START SOURCE DATA

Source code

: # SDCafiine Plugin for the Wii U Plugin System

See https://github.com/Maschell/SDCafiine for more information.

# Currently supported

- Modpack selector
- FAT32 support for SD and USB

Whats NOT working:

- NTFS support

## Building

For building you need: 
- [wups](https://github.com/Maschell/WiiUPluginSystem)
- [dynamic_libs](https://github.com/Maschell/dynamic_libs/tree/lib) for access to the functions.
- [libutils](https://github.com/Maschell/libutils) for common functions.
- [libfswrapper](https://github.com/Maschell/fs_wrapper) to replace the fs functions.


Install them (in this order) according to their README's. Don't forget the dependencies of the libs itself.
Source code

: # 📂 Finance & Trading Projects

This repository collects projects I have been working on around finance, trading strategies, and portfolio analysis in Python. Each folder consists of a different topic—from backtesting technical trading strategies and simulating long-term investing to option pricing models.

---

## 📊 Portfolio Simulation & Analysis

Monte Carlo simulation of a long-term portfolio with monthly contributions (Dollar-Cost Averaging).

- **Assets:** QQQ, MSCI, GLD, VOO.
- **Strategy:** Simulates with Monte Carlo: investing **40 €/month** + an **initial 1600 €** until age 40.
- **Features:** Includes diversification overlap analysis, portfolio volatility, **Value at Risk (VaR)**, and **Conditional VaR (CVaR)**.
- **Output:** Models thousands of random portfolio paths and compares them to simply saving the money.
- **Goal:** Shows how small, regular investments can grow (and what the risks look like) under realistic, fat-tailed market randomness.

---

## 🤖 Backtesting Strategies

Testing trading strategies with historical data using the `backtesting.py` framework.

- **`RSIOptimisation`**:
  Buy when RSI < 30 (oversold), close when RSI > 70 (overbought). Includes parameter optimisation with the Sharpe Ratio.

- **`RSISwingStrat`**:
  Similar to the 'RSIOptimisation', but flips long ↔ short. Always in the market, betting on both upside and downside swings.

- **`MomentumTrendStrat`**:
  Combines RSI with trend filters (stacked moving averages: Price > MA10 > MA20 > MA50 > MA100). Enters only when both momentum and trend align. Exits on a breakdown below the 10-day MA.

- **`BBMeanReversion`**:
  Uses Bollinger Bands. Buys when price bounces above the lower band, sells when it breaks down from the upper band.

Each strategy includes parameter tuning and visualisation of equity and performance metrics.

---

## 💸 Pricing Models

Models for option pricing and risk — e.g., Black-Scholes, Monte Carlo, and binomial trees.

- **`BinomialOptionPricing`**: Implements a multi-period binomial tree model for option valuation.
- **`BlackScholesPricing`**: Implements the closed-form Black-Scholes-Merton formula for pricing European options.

END SOURCE DATA

_TASK GOAL_. In the entries above, some lines hold the string "SDCafiine". Copy each of them.

_SOLVED PROBLEM_.
: # SDCafiine Plugin for the Wii U Plugin System
See https://github.com/Maschell/SDCafiine for more information.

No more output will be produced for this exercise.